(AIM OF THE TASK)
Each entry should be duplicated verbatim; its pictures should not be.

(DATA IN THIS EXERCISE)

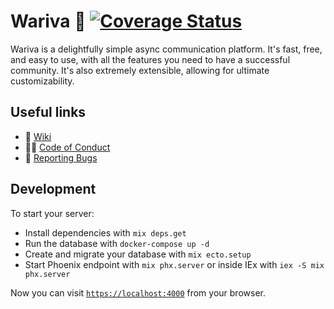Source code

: # Wariva 🐒 [![Coverage Status](https://coveralls.io/repos/github/wariva/wariva/badge.svg?branch=main)](https://coveralls.io/github/wariva/wariva?branch=main)

Wariva is a delightfully simple async communication platform. It's fast, free, and easy to use, with all the features you need to have a successful community. It's also extremely extensible, allowing for ultimate customizability.

## Useful links

* 📜 [Wiki](https://github.com/wariva/wariva/wiki)
* 👮🏼 [Code of Conduct](https://github.com/wariva/wariva/wiki/Code-of-Conduct)
* 🐛 [Reporting Bugs](https://github.com/wariva/wariva/wiki/Reporting-Bugs)

## Development

To start your server:

* Install dependencies with `mix deps.get`
* Run the database with `docker-compose up -d`
* Create and migrate your database with `mix ecto.setup`
* Start Phoenix endpoint with `mix phx.server` or inside IEx with `iex -S mix phx.server`

Now you can visit [`https://localhost:4000`](https://localhost:4000) from your browser.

(WRITTEN SOLUTION)
Source code

: # Wariva 🐒 [![Coverage Status](https://coveralls.io/repos/github/wariva/wariva/badge.svg?branch=main)](https://coveralls.io/github/wariva/wariva?branch=main)

Wariva is a delightfully simple async communication platform. It's fast, free, and easy to use, with all the features you need to have a successful community. It's also extremely extensible, allowing for ultimate customizability.

## Useful links

* 📜 [Wiki](https://github.com/wariva/wariva/wiki)
* 👮🏼 [Code of Conduct](https://github.com/wariva/wariva/wiki/Code-of-Conduct)
* 🐛 [Reporting Bugs](https://github.com/wariva/wariva/wiki/Reporting-Bugs)

## Development

To start your server:

* Install dependencies with `mix deps.get`
* Run the database with `docker-compose up -d`
* Create and migrate your database with `mix ecto.setup`
* Start Phoenix endpoint with `mix phx.server` or inside IEx with `iex -S mix phx.server`

Now you can visit [`https://localhost:4000`](https://localhost:4000) from your browser.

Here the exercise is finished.